*** Begin section ***

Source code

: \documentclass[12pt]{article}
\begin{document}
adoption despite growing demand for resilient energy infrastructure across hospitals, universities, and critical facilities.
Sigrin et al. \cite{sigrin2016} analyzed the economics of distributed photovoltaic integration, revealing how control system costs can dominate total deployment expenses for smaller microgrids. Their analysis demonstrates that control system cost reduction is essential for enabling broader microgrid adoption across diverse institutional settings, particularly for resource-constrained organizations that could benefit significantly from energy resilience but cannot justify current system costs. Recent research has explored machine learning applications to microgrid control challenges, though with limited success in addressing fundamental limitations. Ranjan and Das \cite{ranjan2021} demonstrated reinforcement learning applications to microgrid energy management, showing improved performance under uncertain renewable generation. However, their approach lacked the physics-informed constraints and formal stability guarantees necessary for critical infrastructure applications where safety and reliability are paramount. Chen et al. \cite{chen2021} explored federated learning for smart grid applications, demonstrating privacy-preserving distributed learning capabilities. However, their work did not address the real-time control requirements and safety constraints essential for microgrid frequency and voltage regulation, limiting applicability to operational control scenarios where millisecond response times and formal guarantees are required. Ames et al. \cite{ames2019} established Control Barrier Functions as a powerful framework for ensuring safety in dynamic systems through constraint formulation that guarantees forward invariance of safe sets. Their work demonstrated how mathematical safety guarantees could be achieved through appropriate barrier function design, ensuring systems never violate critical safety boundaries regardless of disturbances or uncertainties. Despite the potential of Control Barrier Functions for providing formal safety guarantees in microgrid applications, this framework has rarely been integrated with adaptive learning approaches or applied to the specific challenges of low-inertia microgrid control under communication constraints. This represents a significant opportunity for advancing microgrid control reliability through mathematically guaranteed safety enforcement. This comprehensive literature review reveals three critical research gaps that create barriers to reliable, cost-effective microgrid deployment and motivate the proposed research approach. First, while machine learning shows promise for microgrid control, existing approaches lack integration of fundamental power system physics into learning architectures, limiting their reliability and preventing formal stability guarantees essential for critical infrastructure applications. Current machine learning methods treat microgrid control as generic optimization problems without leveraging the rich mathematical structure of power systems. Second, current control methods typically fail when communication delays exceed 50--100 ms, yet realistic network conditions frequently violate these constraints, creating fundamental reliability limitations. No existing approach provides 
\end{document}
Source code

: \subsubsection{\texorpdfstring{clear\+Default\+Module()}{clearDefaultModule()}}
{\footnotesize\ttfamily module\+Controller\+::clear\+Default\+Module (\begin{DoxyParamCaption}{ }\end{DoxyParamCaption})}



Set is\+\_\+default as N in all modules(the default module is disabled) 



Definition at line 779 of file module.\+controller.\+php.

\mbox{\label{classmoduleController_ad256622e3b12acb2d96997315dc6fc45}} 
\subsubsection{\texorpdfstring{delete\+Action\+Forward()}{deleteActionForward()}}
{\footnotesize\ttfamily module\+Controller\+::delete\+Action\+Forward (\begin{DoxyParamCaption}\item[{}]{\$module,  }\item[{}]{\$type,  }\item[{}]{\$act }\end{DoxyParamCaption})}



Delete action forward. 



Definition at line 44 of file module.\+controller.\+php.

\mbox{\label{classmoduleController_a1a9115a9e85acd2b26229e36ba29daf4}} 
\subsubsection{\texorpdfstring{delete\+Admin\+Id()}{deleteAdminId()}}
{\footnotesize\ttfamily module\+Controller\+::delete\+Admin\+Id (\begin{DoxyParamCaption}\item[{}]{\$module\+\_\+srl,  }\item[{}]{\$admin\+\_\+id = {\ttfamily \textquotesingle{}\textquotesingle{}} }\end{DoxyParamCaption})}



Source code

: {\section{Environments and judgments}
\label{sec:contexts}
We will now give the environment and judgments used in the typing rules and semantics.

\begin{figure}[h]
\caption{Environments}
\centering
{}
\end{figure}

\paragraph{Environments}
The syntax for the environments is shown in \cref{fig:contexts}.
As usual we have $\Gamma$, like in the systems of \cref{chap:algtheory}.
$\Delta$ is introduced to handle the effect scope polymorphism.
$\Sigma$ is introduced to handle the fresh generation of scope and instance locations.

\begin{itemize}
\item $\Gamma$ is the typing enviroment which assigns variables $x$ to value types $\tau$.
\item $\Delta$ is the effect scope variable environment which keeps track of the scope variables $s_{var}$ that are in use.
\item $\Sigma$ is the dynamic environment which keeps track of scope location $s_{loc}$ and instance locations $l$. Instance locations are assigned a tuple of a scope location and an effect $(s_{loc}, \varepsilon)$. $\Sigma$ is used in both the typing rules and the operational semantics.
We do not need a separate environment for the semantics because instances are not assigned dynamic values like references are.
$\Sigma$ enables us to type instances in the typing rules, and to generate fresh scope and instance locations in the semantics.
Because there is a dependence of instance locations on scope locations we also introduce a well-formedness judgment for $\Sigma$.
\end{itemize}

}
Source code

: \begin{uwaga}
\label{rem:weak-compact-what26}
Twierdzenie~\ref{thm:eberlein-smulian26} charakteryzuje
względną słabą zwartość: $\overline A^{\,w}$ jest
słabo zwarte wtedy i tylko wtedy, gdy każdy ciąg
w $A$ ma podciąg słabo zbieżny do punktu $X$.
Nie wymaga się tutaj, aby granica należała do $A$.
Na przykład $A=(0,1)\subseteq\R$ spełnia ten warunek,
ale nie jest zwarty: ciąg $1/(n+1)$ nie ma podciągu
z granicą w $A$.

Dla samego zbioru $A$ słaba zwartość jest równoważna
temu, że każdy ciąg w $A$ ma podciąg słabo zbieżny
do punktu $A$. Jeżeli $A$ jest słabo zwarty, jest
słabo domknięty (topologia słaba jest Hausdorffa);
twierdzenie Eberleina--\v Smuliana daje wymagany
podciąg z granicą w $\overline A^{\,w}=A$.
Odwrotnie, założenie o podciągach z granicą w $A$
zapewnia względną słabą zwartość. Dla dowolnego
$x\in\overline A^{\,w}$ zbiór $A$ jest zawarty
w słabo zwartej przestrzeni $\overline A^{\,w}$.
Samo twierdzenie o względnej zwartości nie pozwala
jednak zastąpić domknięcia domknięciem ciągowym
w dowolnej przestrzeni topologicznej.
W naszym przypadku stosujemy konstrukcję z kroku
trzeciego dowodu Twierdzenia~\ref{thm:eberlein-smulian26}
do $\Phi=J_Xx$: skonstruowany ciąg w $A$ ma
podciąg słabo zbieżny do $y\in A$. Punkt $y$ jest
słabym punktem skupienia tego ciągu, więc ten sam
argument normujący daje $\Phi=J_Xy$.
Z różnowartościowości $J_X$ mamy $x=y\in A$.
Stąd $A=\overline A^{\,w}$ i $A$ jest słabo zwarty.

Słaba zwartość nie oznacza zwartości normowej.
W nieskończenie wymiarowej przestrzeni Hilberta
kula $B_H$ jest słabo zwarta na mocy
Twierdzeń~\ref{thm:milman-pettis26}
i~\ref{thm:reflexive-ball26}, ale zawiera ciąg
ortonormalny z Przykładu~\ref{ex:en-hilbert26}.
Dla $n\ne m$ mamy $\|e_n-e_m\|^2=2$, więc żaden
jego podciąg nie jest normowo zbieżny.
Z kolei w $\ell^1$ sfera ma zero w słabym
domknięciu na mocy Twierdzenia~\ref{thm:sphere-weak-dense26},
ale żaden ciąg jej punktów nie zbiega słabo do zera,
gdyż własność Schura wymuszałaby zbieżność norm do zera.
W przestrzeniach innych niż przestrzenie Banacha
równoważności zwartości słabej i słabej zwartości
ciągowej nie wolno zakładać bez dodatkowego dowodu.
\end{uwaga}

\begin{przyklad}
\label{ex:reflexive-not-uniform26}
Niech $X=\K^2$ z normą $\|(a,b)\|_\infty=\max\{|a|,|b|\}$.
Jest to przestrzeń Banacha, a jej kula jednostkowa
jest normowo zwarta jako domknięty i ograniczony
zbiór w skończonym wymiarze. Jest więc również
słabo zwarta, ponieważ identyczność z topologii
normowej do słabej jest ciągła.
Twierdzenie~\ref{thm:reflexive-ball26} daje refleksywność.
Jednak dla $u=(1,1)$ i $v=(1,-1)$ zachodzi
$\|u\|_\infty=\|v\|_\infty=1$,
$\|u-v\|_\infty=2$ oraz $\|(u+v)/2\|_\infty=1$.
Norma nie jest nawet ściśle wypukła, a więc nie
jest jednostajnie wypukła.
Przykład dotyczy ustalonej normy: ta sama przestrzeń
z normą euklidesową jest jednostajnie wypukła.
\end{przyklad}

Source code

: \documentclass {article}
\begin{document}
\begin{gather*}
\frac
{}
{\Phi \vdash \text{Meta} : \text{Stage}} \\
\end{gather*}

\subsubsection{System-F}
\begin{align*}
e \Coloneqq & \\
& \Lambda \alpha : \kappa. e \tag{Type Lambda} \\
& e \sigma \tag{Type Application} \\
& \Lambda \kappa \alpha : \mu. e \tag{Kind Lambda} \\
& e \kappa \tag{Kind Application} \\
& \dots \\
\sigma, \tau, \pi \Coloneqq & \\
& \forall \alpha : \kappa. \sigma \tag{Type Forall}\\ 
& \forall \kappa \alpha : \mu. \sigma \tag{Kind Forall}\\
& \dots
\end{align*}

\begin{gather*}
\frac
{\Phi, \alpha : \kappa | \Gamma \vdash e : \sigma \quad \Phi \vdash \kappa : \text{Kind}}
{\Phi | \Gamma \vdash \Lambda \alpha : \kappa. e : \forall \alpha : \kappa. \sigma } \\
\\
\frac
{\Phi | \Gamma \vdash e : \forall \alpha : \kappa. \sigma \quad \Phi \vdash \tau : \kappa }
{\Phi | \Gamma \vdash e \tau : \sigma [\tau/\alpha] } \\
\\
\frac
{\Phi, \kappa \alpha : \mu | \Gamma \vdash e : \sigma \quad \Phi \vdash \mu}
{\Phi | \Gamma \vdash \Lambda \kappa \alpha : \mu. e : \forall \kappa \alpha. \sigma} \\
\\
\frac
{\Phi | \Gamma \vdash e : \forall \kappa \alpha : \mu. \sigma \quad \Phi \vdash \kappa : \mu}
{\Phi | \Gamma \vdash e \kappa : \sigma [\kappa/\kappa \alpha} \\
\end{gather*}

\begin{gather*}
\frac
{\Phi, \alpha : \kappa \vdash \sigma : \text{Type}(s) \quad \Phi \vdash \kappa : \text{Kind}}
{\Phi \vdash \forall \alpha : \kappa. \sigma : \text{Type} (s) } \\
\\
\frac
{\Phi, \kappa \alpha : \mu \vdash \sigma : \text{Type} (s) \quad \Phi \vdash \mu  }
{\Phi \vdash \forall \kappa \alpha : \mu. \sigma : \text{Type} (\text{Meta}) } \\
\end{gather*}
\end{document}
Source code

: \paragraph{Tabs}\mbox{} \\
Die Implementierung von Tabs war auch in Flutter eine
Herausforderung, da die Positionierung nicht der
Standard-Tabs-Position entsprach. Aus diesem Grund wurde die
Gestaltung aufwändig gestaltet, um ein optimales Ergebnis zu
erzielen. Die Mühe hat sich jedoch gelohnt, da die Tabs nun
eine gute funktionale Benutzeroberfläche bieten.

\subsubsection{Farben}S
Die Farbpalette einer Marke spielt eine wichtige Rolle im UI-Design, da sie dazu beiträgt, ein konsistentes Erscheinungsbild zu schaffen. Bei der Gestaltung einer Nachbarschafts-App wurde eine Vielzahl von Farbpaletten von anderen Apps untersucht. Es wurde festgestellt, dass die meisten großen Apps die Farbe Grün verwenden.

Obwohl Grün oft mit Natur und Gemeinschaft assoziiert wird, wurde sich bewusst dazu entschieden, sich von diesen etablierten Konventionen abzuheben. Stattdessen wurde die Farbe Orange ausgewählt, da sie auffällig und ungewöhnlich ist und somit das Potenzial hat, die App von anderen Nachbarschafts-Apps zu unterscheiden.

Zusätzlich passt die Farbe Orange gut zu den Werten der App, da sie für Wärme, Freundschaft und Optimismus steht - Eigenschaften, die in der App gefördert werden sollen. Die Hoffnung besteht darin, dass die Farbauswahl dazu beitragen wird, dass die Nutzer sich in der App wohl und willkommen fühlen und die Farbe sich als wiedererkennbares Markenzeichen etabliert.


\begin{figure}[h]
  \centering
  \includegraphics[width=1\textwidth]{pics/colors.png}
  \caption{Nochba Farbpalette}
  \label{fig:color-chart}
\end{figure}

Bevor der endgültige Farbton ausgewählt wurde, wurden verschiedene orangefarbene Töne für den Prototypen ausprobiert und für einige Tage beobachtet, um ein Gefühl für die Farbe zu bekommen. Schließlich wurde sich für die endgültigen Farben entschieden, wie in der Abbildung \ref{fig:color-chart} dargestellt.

*** End section ***

- [Exercise brief]:
Repeat, exactly as they stand above, the lines from the line with "względną słabą zwartość: $\overline" to the line with "słabo domknięty (topologia", both lines included.

- [Exercise answer]:
względną słabą zwartość: $\overline A^{\,w}$ jest
słabo zwarte wtedy i tylko wtedy, gdy każdy ciąg
w $A$ ma podciąg słabo zbieżny do punktu $X$.
Nie wymaga się tutaj, aby granica należała do $A$.
Na przykład $A=(0,1)\subseteq\R$ spełnia ten warunek,
ale nie jest zwarty: ciąg $1/(n+1)$ nie ma podciągu
z granicą w $A$.

Dla samego zbioru $A$ słaba zwartość jest równoważna
temu, że każdy ciąg w $A$ ma podciąg słabo zbieżny
do punktu $A$. Jeżeli $A$ jest słabo zwarty, jest
słabo domknięty (topologia słaba jest Hausdorffa);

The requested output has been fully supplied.